» **Saved data entries**:

^^^^^^^^^^^^^^^^

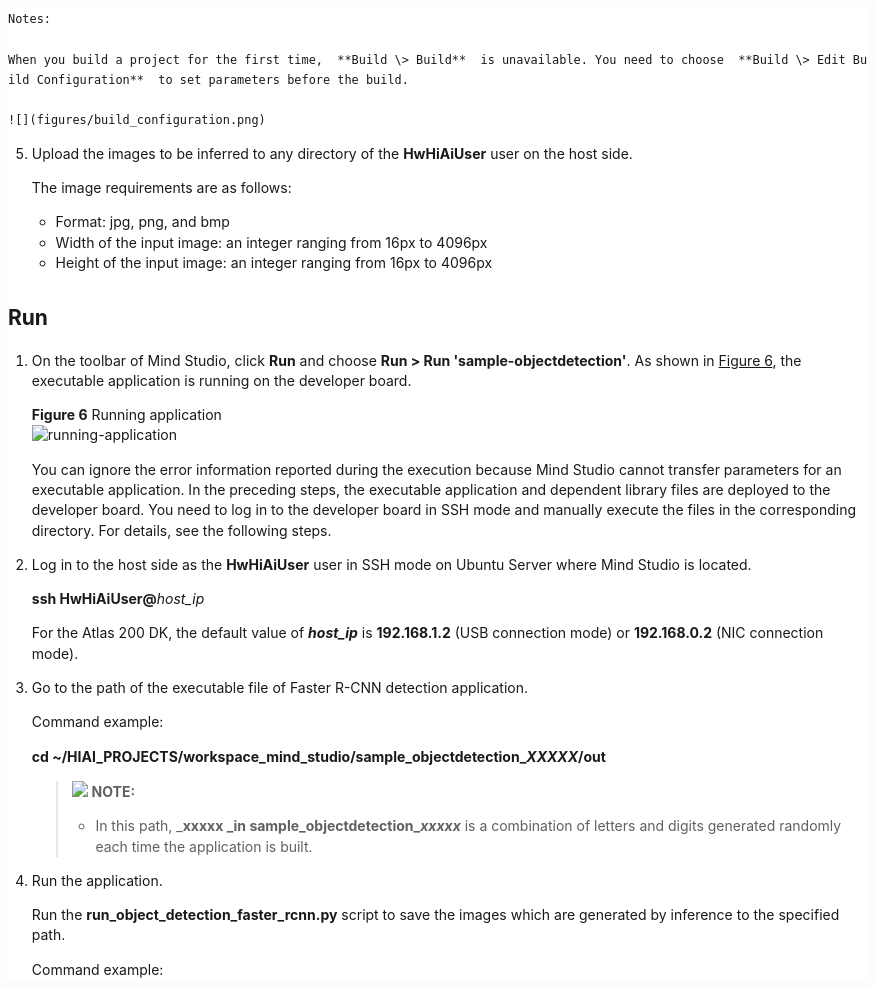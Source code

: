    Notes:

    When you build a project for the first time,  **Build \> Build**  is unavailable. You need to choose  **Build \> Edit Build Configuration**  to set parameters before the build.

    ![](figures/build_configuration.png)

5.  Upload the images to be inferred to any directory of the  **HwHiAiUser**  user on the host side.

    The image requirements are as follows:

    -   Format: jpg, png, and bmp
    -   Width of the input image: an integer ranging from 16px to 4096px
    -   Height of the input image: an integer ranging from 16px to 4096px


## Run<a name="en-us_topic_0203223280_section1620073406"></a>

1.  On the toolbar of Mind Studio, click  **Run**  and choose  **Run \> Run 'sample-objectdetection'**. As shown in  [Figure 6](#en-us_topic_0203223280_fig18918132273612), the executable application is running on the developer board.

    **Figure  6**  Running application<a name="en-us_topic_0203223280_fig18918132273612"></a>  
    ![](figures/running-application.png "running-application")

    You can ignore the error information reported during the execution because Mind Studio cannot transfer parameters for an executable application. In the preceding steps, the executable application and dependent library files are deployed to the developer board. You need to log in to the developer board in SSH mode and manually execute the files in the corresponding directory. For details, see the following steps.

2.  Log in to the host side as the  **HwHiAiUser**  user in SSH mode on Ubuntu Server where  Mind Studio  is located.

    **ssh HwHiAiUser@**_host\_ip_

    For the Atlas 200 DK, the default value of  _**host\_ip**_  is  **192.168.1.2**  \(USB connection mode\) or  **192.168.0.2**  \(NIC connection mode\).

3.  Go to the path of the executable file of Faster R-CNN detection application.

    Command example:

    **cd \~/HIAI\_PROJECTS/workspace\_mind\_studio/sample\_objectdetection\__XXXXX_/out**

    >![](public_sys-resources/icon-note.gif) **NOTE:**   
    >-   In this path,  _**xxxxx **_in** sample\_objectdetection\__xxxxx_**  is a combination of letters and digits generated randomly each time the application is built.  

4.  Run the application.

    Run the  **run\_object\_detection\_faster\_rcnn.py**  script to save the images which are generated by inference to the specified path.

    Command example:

^^^^^^^^^^^^^^^^

» **Directions for this task**:
Search the records for the word "name" and copy every line where it occurs.

» **Answer below**:
## Run<a name="en-us_topic_0203223280_section1620073406"></a>
    **Figure  6**  Running application<a name="en-us_topic_0203223280_fig18918132273612"></a>  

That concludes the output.